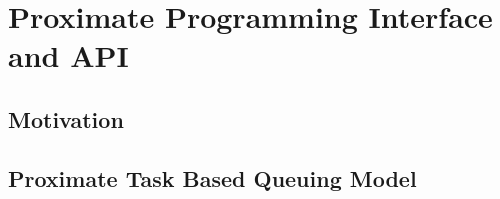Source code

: \section{Proximate Programming Interface and API} \label{sec:prog}

\subsection{Motivation}



\subsection{Proximate Task Based Queuing Model}\label{sec:queue}

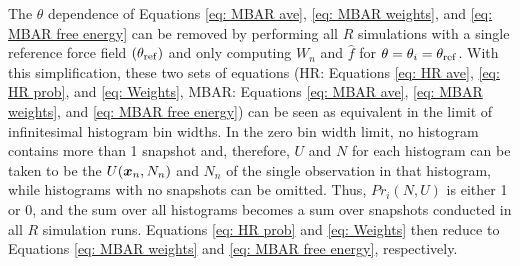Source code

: \documentclass[journal=jced,manuscript=article]{achemso}
\newcommand{\bfv}[1]{{\mbox{\boldmath{$#1$}}}}
\newcommand{\x}{\bfv{x}}
\begin{document}
The $\theta$ dependence of Equations \ref{eq: MBAR ave}, \ref{eq: MBAR weights}, and \ref{eq: MBAR free energy} can be removed by performing all $R$ simulations with a single reference force field $(\theta_{\rm ref})$ and only computing $W_{n}$ and $\hat f$ for $\theta = \theta_i = \theta_{\rm ref}$. With this simplification, these two sets of equations (HR: Equations \ref{eq: HR ave}, \ref{eq: HR prob}, and \ref{eq: Weights}, MBAR: Equations \ref{eq: MBAR ave}, \ref{eq: MBAR weights}, and \ref{eq: MBAR free energy}) can be seen as equivalent in the limit of infinitesimal histogram bin widths. In the zero bin width limit, no histogram contains more than 1 snapshot and, therefore, $U$ and $N$ for each histogram can be taken to be the $U(\x_n,N_n)$ and $N_n$ of the single observation in that histogram, while histograms with no snapshots can be omitted. Thus, $Pr_i(N,U)$ is either 1 or 0, and the sum over all histograms becomes a sum over snapshots conducted in all $R$ simulation runs. Equations \ref{eq: HR prob} and \ref{eq: Weights} then reduce to Equations \ref{eq: MBAR weights} and \ref{eq: MBAR free energy}, respectively.

\end{document}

__EXERCISE BRIEF__
Copy out every line of the material above that mentions the word "label".

__SOLUTION TO THE EXERCISE__
: \section{Proximate Programming Interface and API} \label{sec:prog}
\subsection{Proximate Task Based Queuing Model}\label{sec:queue}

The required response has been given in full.